I love Cat Stevens. I know there was all that kerfuffle about his allegiances and such, but none of that can change how old-school great his music is.
In his song Oh Very Young, the lyrics actually aren’t the most comprehensible in his oeuvre, but here’s a clip:
And though your dreams may toss and turn you now
They will vanish away like your daddy’s best jeans
Denim Blue fading up to the sky
And though you want him to last forever
You know he never will
(You know he never will)
And the patches make the goodbye harder still.
So, by the end of the verse, I’m not sure if he’s talking about dreams, the dad or the dad’s clothes, but I LOVE this line:
And the patches make the goodbye harder still.
The more you take care of something, the harder it is to let go when you must.
Entanglements with narcissists are no different. Take two couples. Both have a narcissist in them. Both last the same duration — say, eight months. One is a relationship where they don’t get to spend a whole lot of time together, and so the relationship crashes and burns and needs to be rebuilt only six or eight times. But the other happens to be more intense, and the sane partner in that one finds herself constantly under threat of loss, and with many upheavals and repairs — with Herculean effort, she’s temporarily repaired things a couple dozen times.
Both of these people are going to be roadkill by the time the narcissist is done with them, but the second babe is the one who’s going to have a harder time recovering. She gave so much of herself, and put so much work and love into constantly patching things up, that the loss is of the man, the potential, the hope, the dreams — AND all that careful crafting she did. The extra soul she put into it. The patches.

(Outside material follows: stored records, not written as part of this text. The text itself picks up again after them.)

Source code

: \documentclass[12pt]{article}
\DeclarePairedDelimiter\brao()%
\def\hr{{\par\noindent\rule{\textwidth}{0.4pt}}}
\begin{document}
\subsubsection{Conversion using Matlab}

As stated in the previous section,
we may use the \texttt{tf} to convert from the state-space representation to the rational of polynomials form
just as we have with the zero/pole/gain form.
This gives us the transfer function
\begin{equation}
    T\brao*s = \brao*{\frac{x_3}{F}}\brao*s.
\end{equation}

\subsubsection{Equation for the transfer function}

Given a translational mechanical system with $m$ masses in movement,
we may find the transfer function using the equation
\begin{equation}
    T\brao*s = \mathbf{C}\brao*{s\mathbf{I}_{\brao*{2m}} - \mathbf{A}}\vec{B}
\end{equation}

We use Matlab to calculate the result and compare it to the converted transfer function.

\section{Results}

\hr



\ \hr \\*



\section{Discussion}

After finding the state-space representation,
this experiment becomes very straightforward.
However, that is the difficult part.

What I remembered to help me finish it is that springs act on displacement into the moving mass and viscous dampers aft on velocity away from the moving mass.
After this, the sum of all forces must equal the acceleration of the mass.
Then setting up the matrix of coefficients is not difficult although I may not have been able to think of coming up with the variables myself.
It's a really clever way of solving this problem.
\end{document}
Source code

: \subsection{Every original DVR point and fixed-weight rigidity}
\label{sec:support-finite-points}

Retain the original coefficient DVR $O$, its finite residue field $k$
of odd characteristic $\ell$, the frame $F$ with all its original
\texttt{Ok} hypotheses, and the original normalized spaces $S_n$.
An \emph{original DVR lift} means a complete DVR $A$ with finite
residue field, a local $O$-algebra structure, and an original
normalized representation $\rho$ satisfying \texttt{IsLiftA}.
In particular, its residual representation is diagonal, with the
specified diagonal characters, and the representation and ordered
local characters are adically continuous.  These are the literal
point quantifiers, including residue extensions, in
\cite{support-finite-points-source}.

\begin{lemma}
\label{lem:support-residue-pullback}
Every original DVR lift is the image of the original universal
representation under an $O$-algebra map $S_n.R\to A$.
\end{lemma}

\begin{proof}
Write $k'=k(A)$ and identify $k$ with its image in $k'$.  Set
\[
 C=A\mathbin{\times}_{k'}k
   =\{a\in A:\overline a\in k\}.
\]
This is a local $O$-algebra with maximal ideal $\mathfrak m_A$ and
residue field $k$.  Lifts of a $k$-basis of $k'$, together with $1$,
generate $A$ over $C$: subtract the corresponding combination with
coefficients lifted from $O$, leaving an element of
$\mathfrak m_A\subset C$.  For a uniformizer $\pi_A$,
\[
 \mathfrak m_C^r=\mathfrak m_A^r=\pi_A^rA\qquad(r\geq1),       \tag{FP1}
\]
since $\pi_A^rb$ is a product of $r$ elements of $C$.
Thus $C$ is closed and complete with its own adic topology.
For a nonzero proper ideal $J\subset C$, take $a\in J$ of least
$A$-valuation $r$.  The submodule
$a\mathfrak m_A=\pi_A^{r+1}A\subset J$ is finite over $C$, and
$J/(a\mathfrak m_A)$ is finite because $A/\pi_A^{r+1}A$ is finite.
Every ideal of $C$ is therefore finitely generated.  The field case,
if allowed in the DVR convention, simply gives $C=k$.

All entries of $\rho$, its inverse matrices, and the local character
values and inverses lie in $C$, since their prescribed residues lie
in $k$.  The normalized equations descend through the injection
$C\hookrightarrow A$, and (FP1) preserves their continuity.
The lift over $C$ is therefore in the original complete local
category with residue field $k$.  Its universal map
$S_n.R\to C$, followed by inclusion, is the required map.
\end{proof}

Now of course, there’s a moral to this story, and of course it is this — ALWAYS keep trying, and ALWAYS pour yourself into a narcissist relationship, and make it last as long as possible. Hmm — you’re not buying it this time, are you. OK, fine. The moral is, a relationship with a narcissist IS going to hurt when it ends. And more fixing, mending and soul on your part will only make that inevitable final hurt more intense, more eviscerating, and more intolerable. (Yes, I know those all generally mean the same thing. But if you’ve been with a narcissist, you know how important it is to drive that point home.)
Patches extending the life of a beloved pair of jeans — priceless. Patches extending the time with a narcissist — ruinous.